In the listing, find every line that has the string "label" and copy it.
*** Opening Data records ***
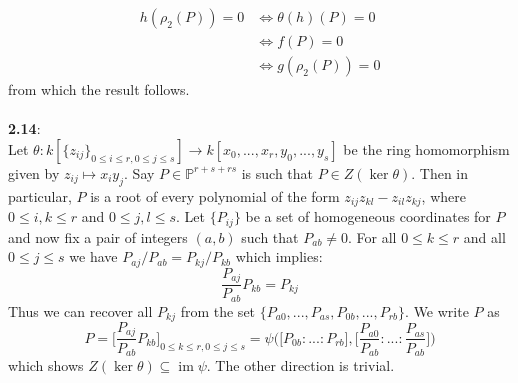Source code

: \documentclass[12pt]{article}
\numberwithin{thm}{subsection}
\numberwithin{defn}{subsection}
\numberwithin{lemma}{subsection}
\numberwithin{example}{subsection}
\numberwithin{notation}{subsection}
\numberwithin{cor}{subsection}
\numberwithin{remark}{subsection}
\numberwithin{condition}{subsection}
\numberwithin{question}{subsection}
\numberwithin{construction}{subsection}
\numberwithin{construction}{subsection}
\numberwithin{construction}{subsection}
\newcommand{\bb}[1]{\mathbb{#1}}
\newcommand{\lto}{\longrightarrow}
\newcommand{\im}{\operatorname{im}}
\begin{document}
\begin{align*}
h(\rho_2(P)) = 0 &\Longleftrightarrow \theta(h)(P) = 0\\
& \Longleftrightarrow f(P) = 0\\
&\Longleftrightarrow g(\rho_2(P)) = 0
\end{align*}
from which the result follows.\\\\
%
\textbf{2.14}:\\
Let $\theta: k[\lbrace z_{ij}\rbrace_{0\leq i \leq r,0\leq j \leq s}] \lto k[x_0,...,x_r,y_0,...,y_s]$ be the ring homomorphism given by $z_{ij} \mapsto x_iy_j$. Say $P \in \bb{P}^{r + s + rs}$ is such that $P \in Z(\ker \theta)$. Then in particular, $P$ is a root of every polynomial of the form $z_{ij}z_{kl} - z_{il}z_{kj}$, where $0\leq i,k\leq r$ and $0\leq j,l\leq s$. Let $\lbrace P_{ij}\rbrace$ be a set of homogeneous coordinates for $P$ and now fix a pair of integers $(a,b)$ such that $P_{ab} \neq 0$. For all $0 \leq k\leq r$ and all $0 \leq j \leq s$ we have $P_{aj}/P_{ab} = P_{kj}/P_{kb}$ which implies:
\[\frac{P_{aj}}{P_{ab}}P_{kb} = P_{kj}\]
Thus we can recover all $P_{kj}$ from the set $\lbrace P_{a0},...,P_{as},P_{0b},...,P_{rb}\rbrace$. We write $P$ as
\[P = \Big[\frac{P_{aj}}{P_{ab}}P_{kb}\Big]_{0 \leq k \leq r, 0 \leq j \leq s} = \psi\Big(\big[P_{0b}:...:P_{rb}\big], \big[\frac{P_{a0}}{P_{ab}}:...:\frac{P_{as}}{P_{ab}}\big]\Big)\]
which shows $Z(\ker \theta) \subseteq \im \psi$. The other direction is trivial.\\\\
\end{document}
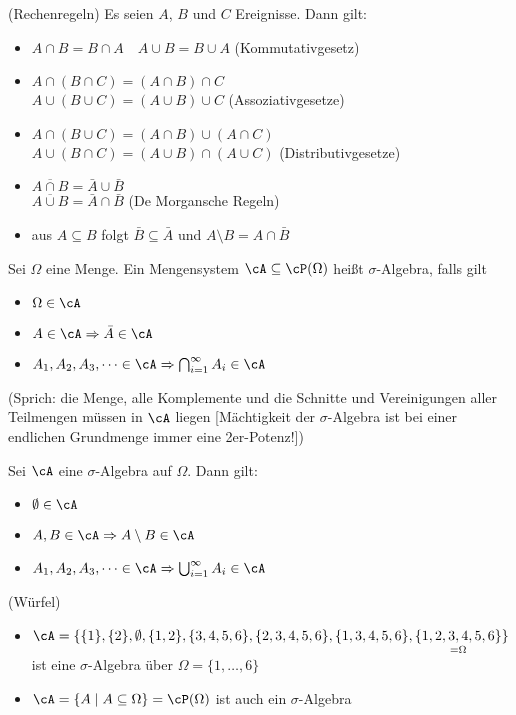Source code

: \documentclass{scrreprt}
\begin{document}
 (Rechenregeln) Es seien $A$, $B$ und $C$ Ereignisse. Dann gilt:
\begin{itemize}
\item $A \cap B = B \cap A \quad A \cup B = B \cup A$ \tab(Kommutativgesetz)
\item $A \cap (B \cap C)=(A \cap B) \cap C$\\
$A \cup (B \cup C) = (A \cup B ) \cup C$ \tab\tab (Assoziativgesetze)
\item $A \cap (B \cup C) = (A \cap B) \cup (A \cap C)$\\
$A \cup(B \cap C) = (A \cup B) \cap (A \cup C)$ \tab (Distributivgesetze)
\item $\overline{A\cap B} = \bar A \cup \bar B$\\
$\overline{A \cup B} = \bar A \cap \bar B$ \tab\tab (De Morgansche Regeln)
\item aus $A \subseteq B$ folgt $\bar B \subseteq \bar A$ und $A\setminus B=A \cap \bar B$
\end{itemize}

 Sei $\Omega$ eine Menge. Ein Mengensystem $\cA\subseteq \cP(\Omega)$ heißt $\sigma$-Algebra, falls gilt
\begin{itemize}
\item $\Omega \in \cA$
\item $A \in \cA \Rightarrow \bar A \in \cA$
\item $A_1, A_2, A_3, \dots \in \cA \Rightarrow \bigcap_{i=1}^\infty A_i \in \cA$
\end{itemize}
(Sprich: die Menge, alle Komplemente und die Schnitte und Vereinigungen aller Teilmengen müssen in $\cA$ liegen [Mächtigkeit der $\sigma$-Algebra ist bei einer endlichen Grundmenge immer eine 2er-Potenz!])

 Sei $\cA$ eine $\sigma$-Algebra auf $\Omega$. Dann gilt:
\begin{itemize}
\item $\emptyset \in \cA$
\item $A, B \in \cA \Rightarrow A \setminus B \in \cA$
\item $A_1, A_2,A_3,\dots \in \cA \Rightarrow \bigcup_{i=1}^\infty A_i \in \cA$
\end{itemize}

 (Würfel)
\begin{itemize}
\item $\cA=\{\{1\},\{2\},\emptyset, \{1,2\}, \{3,4,5,6\}, \{2,3,4,5,6\}, \{1,3,4,5,6\}, \underset{=\Omega}{\{1,2,3,4,5,6\} }\}$ ist eine $\sigma$-Algebra über $\Omega=\{1,\dots,6\}$
\item $\cA=\{A \;|\; A \subseteq \Omega\} = \cP(\Omega)$ ist auch ein $\sigma$-Algebra
\end{itemize}
\end{document}
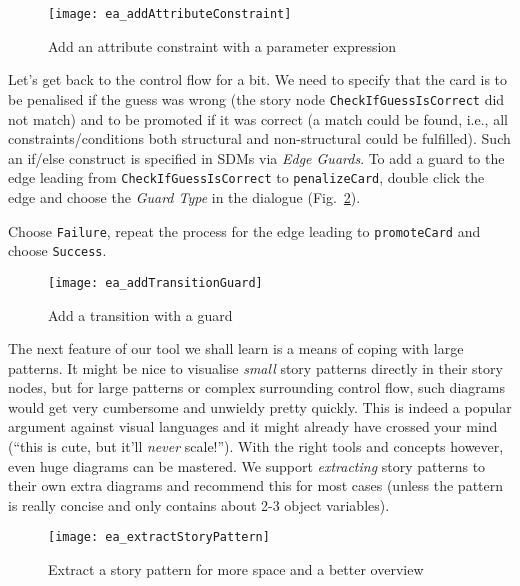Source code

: \begin{figure}[htbp]
\begin{center}
  \texttt{[image: ea\_addAttributeConstraint]}
  \caption{Add an attribute constraint with a parameter expression}
  \label{fig:sdm_check_att_constraint}
\end{center}
\end{figure}

Let's get back to the control flow for a bit.  We need to specify that the card is to be penalised if the guess was wrong (the story node
\texttt{Check\-If\-Guess\-Is\-Correct} did not match) and to be promoted if it was correct (a match could be found, i.e., all constraints/conditions both
 structural and non-structural could be fulfilled). Such an if/else construct is specified in SDMs via \emph{Edge Guards}. To add a guard to
the edge leading from \texttt{Check\-If\-Guess\-Is\-Correct} to \texttt{penalize\-Card}, double click the edge and choose the \emph{Guard Type}
in the dialogue (Fig.~\ref{fig:sdm_check_guard}).

Choose \texttt{Failure}, repeat the process for the edge leading to \texttt{promoteCard} and choose \texttt{Success}.

\begin{figure}[htbp]
\begin{center}
  \texttt{[image: ea\_addTransitionGuard]}
  \caption{Add a transition with a guard}
  \label{fig:sdm_check_guard}
\end{center}
\end{figure}


The next feature of our tool we shall learn is a means of coping with large patterns. It might be nice to visualise \emph{small} story patterns directly in
their story nodes, but for large patterns or complex surrounding control flow, such diagrams would get very cumbersome and unwieldy pretty quickly.  This is
indeed a popular argument against visual languages and it might already have crossed your mind (``this is cute, but it'll \emph{never} scale!''). With the right
tools and concepts however, even huge diagrams can be mastered. We support \emph{extracting} story patterns to their own extra
diagrams and recommend this for most cases (unless the pattern is really concise and only contains about 2-3 object variables).

\begin{figure}[htbp]
\begin{center}
  \texttt{[image: ea\_extractStoryPattern]}
  \caption{Extract a story pattern for more space and a better overview}
  \label{fig:sdm_check_extract_storypattern}
\end{center}
\end{figure}

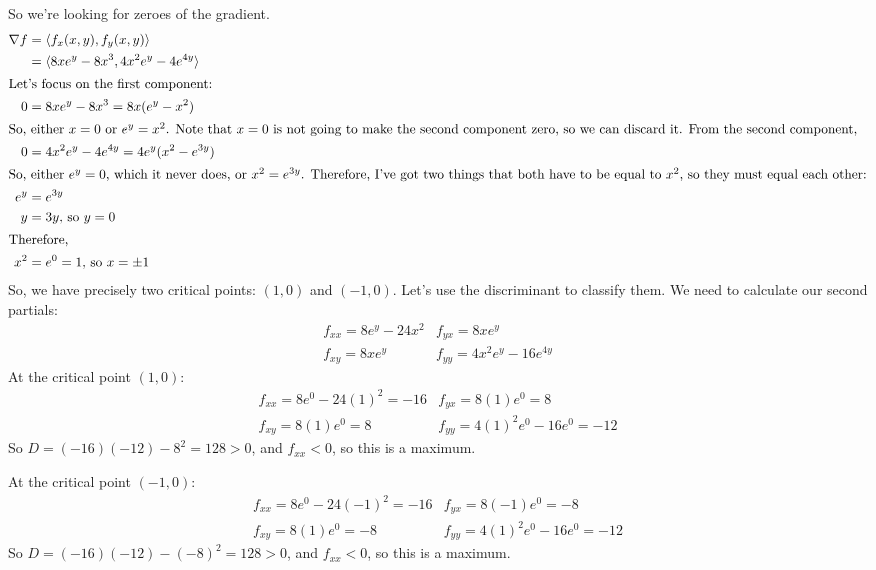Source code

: \begin{enumerate}[leftmargin=0pt]
    \begin{red}
    So we're looking for zeroes of the gradient.
    \begin{align*}
        \nabla f &= \langle f_x(x, y), f_y(x,y) \rangle \\
        &= \langle 8x e^y - 8x^3, 4x^2 e^y - 4e^{4y} \rangle
        \\
        \intertext{Let's focus on the first component:}
        0 &= 8x e^y - 8x^3 = 8x(e^y - x^2) \\
        \intertext{So, either $x = 0$ or $e^y = x^2$. Note that $x=0$ is not going to make the second component zero, so we can discard it. From the second component,}
        0 &= 4x^2 e^y - 4e^{4y} = 4e^y (x^2 - e^{3y}) \\
        \intertext{So, either $e^y = 0$, which it never does, or $x^2 = e^{3y}$. Therefore, I've got two things that both have to be equal to $x^2$, so they must equal each other:}
        e^y &= e^{3y} \\
        y &= 3y \textrm{, so } y = 0 \\
        \intertext{Therefore, }
        x^2 &= e^0 = 1 \textrm{, so } x = \pm 1
    \end{align*}
    So, we have precisely two critical points: $(1, 0)$ and $(-1, 0)$. Let's use the discriminant to classify them. We need to calculate our second partials:
    \[
    \begin{array}{ll}
       f_{xx} = 8e^y-24x^2  & f_{yx} = 8xe^y \\
       f_{xy} = 8xe^y  & f_{yy} = 4x^2 e^y-16 e^{4y}
    \end{array}
    \]
    At the critical point $(1, 0)$:
    \[
    \begin{array}{ll}
        f_{xx} = 8e^0-24(1)^2 = -16 & f_{yx} = 8(1)e^0 = 8 \\
        f_{xy} = 8(1)e^0 = 8 & f_{yy} = 4(1)^2 e^0 - 16 e^0 = -12
    \end{array}
    \]
    So $D = (-16)(-12) - 8^2 = 128 > 0$, and $f_{xx} < 0$, so this is a maximum.
    
    At the critical point $(-1, 0)$:
    \[
    \begin{array}{ll}
        f_{xx} = 8e^0-24(-1)^2 = -16 & f_{yx} = 8(-1)e^0 = -8 \\
        f_{xy} = 8(1)e^0 = -8 & f_{yy} = 4(1)^2 e^0 - 16 e^0 = -12
    \end{array}
    \]
    So $D = (-16)(-12) - (-8)^2 = 128 > 0$, and $f_{xx} < 0$, so this is a maximum.
    \end{red}
    

\end{enumerate}
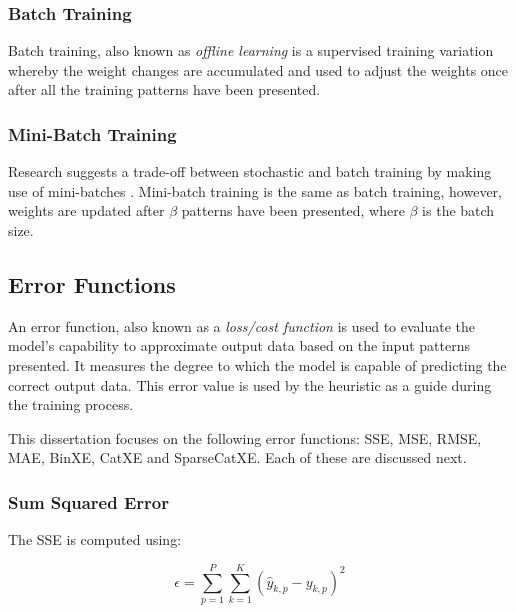 \subsubsection{Batch Training}
\label{sec:anns:training:batch}

Batch training, also known as \textit{offline learning} is a supervised training variation whereby
the weight changes are accumulated and used to adjust the weights once after all
the training patterns have been presented. 


\subsubsection{Mini-Batch Training}
\label{sec:anns:training:mini_batch}

Research suggests a trade-off between stochastic and batch training by making
use of mini-batches \cite{ref:bengio:2012}. Mini-batch training is the same as
batch training, however, weights are updated after $\beta$ patterns have been
presented, where $\beta$ is the batch size.


\subsection{Error Functions}
\label{sec:anns:training:error_functions}

An error function, also known as a \textit{loss/cost function} is used to
evaluate the model's capability to approximate output data based on the input
patterns presented. It measures the degree to which the model is capable of
predicting the correct output data.  This error value is used by the
heuristic as a guide during the training process.

This dissertation focuses on the following error functions: \ac{SSE}, \ac{MSE},
\ac{RMSE}, \ac{MAE}, \ac{BinXE}, \ac{CatXE} and \ac{SparseCatXE}. Each of these
are discussed next.


\subsubsection{Sum Squared Error}
\label{sec:anns:training:error_functions:sse}

The \ac{SSE} is computed using:

\begin{equation}
    \epsilon = \sum_{p=1}^P \sum_{k=1}^K (\hat{y}_{k,p} - y_{k,p})^2
    \label{eq:sse}
\end{equation}


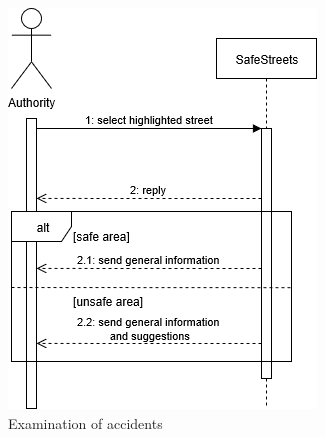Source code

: \begin{figure}
[H]
\centering
\includegraphics[scale=1]{Images/Diagrams/Sequence2.png}
\caption{\label{fig:Sequence2}Examination of accidents}
\end{figure}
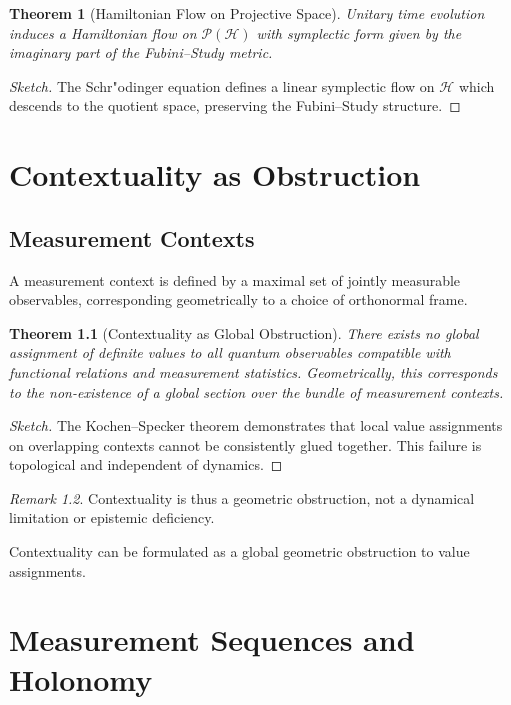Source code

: \documentclass[12pt]{book}
\theoremstyle{plain}
\newtheorem{theorem}{Theorem}[chapter]
\theoremstyle{definition}
\theoremstyle{remark}
\newtheorem{remark}[theorem]{Remark}
\begin{document}
\begin{theorem}[Hamiltonian Flow on Projective Space]
Unitary time evolution induces a Hamiltonian flow on $\mathcal{P}(\mathcal{H})$ with symplectic form given by the imaginary part of the Fubini--Study metric.
\end{theorem}

\begin{proof}[Sketch]
The Schr"odinger equation defines a linear symplectic flow on $\mathcal{H}$ which descends to the quotient space, preserving the Fubini--Study structure.
\end{proof}

\chapter{Contextuality as Obstruction}

\section{Measurement Contexts}
A measurement context is defined by a maximal set of jointly measurable observables, corresponding geometrically to a choice of orthonormal frame.

\begin{theorem}[Contextuality as Global Obstruction]
There exists no global assignment of definite values to all quantum observables compatible with functional relations and measurement statistics. Geometrically, this corresponds to the non-existence of a global section over the bundle of measurement contexts.
\end{theorem}

\begin{proof}[Sketch]
The Kochen--Specker theorem demonstrates that local value assignments on overlapping contexts cannot be consistently glued together. This failure is topological and independent of dynamics.
\end{proof}

\begin{remark}
Contextuality is thus a geometric obstruction, not a dynamical limitation or epistemic deficiency.
\end{remark}
Contextuality can be formulated as a global geometric obstruction to value assignments.


\chapter{Measurement Sequences and Holonomy}
\end{document}
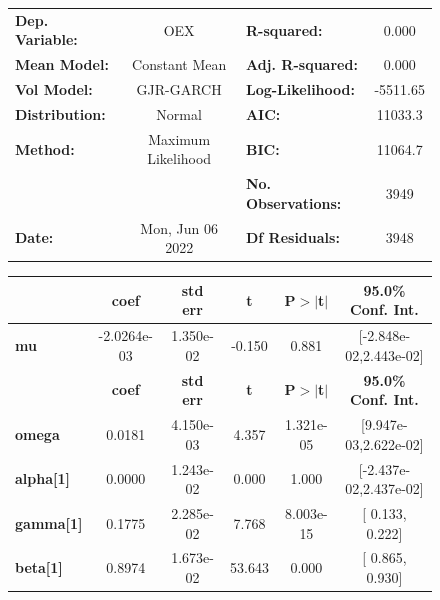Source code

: \documentclass[a4paper, oneside]{discothesis}
\begin{document}
\begin{figure}
\begin{multicols}{2}
{  
\begin{center}
\begin{tabular}{lclc}
\toprule
\textbf{Dep. Variable:} &         OEX        & \textbf{  R-squared:         } &     0.000   \\
\textbf{Mean Model:}    &   Constant Mean    & \textbf{  Adj. R-squared:    } &     0.000   \\
\textbf{Vol Model:}     &     GJR-GARCH      & \textbf{  Log-Likelihood:    } &   -5511.65  \\
\textbf{Distribution:}  &       Normal       & \textbf{  AIC:               } &    11033.3  \\
\textbf{Method:}        & Maximum Likelihood & \textbf{  BIC:               } &    11064.7  \\
\textbf{}               &                    & \textbf{  No. Observations:  } &    3949     \\
\textbf{Date:}          &  Mon, Jun 06 2022  & \textbf{  Df Residuals:      } &    3948     \\
\bottomrule
\end{tabular}
\begin{tabular}{lccccc}
            & \textbf{coef} & \textbf{std err} & \textbf{t} & \textbf{P$> |$t$|$} & \textbf{95.0\% Conf. Int.}  \\
\midrule
\textbf{mu} &  -2.0264e-03  &    1.350e-02     &    -0.150  &          0.881       &   [-2.848e-02,2.443e-02]    \\
                  & \textbf{coef} & \textbf{std err} & \textbf{t} & \textbf{P$> |$t$|$} & \textbf{95.0\% Conf. Int.}  \\
\midrule
\textbf{omega}    &       0.0181  &    4.150e-03     &     4.357  &      1.321e-05       &   [9.947e-03,2.622e-02]     \\
\textbf{alpha[1]} &     0.0000    &    1.243e-02     &   0.000    &          1.000       &   [-2.437e-02,2.437e-02]    \\
\textbf{gamma[1]} &       0.1775  &    2.285e-02     &     7.768  &      8.003e-15       &     [  0.133,  0.222]       \\
\textbf{beta[1]}  &       0.8974  &    1.673e-02     &    53.643  &        0.000         &     [  0.865,  0.930]       \\
\bottomrule
\end{tabular}
\end{center}

}
\end{multicols}
\end{figure}
\end{document}
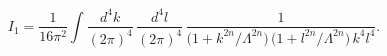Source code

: \begin{equation}
I_1 = \frac{1}{16\pi^2}
\int \frac{d^4k}{(2\pi)^4}\,
\frac{d^4l}{(2\pi)^4}\,
\frac{1}{\Big(1+k^{2n}/\Lambda^{2n}\Big)\,
\Big(1+l^{2n}/\Lambda^{2n}\Big)\,k^4 l^4}.
\end{equation}

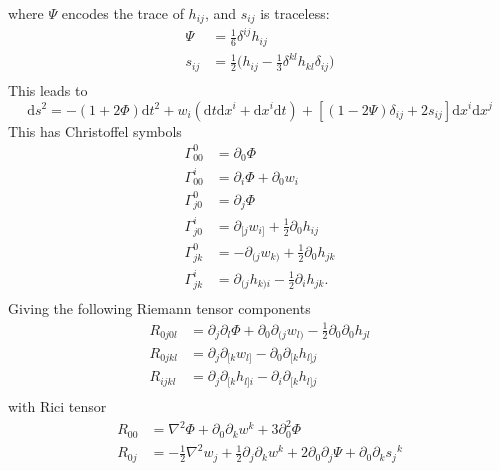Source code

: \documentclass[10pt,landscape,a4paper]{article}
\newcommand{\intgr} {\mathrm{d}}
\begin{document}
\begin{multicols}{3}
\begin{equation}
\begin{split}
\end{split}
\end{equation}
where $\Psi$ encodes the trace of $h_{ij}$, and $s_{ij}$ is traceless:
\begin{equation}
\begin{split}
\Psi &= \frac{1}{6}\delta^{ij} h_{ij} \\
s_{ij} &= \frac{1}{2}\bigg(h_{ij} - \frac{1}{3}\delta^{kl} h_{kl} \delta_{ij}\bigg) \\
\end{split}
\end{equation}
This leads to 
\begin{equation}
\intgr s^2 = -(1+2\Phi)\intgr t^2 + w_i(\intgr t\intgr x^i +\intgr x^i\intgr t) + [(1-2\Psi)\delta_{ij} + 2s_{ij}]\intgr x^i\intgr x^j
\end{equation}
This has Christoffel symbols
\begin{equation}
\begin{split}
\Gamma^0_{00} &=\partial_0\Phi\\
\Gamma^i_{00} &=\partial_i\Phi +\partial_0 w_i\\
\Gamma^0_{j0} &=\partial_j\Phi\\
\Gamma^i_{j0} &=\partial_{[j}w_{i]} +\frac{1}{2}\partial_0h_{ij}\\
\Gamma^0_{jk} &=-\partial_{(j}w_{k)} +\frac{1}{2}\partial_0h_{jk}\\
\Gamma^i_{jk} &=\partial_{(j}h_{k)i} -\frac{1}{2}\partial_ih_{jk}.\\
\end{split}
\end{equation}
Giving the following Riemann tensor components
\begin{equation}
\begin{split}
R_{0j0l} &= \partial_j\partial_l\Phi +\partial_0\partial_{(j}w_{l)} -\frac{1}{2}\partial_0\partial_0 h_{jl}\\
R_{0jkl} &= \partial_j\partial_{[k}w_{l]} -\partial_0\partial_{[k}h_{l]j}\\
R_{ijkl} &= \partial_j\partial_{[k} h_{l]i} -\partial_i\partial_{[k}h_{l]j}\\
\end{split}
\end{equation}
with Rici tensor
\begin{equation}
\begin{split}
R_{00} &= \nabla^2\Phi +\partial_0\partial_kw^k +3\partial_0^2\Phi \\
R_{0j} &= -\frac{1}{2}\nabla^2w_j +\frac{1}{2}\partial_j\partial_kw^k +2\partial_0\partial_j\Psi +\partial_0\partial_ks_j{}^k  \\

\end{split}
\end{equation}
\end{multicols}
\end{document}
*** Closing Data records ***
__Answer for the task__.
  \label{fig:sdm_check_att_constraint}
  \label{fig:sdm_check_guard}
  \label{fig:sdm_check_extract_storypattern}
\label{sec:anns:training:batch}
\label{sec:anns:training:mini_batch}
\label{sec:anns:training:error_functions}
\label{sec:anns:training:error_functions:sse}
    \label{eq:sse}
\caption{\label{fig:Sequence2}Examination of accidents}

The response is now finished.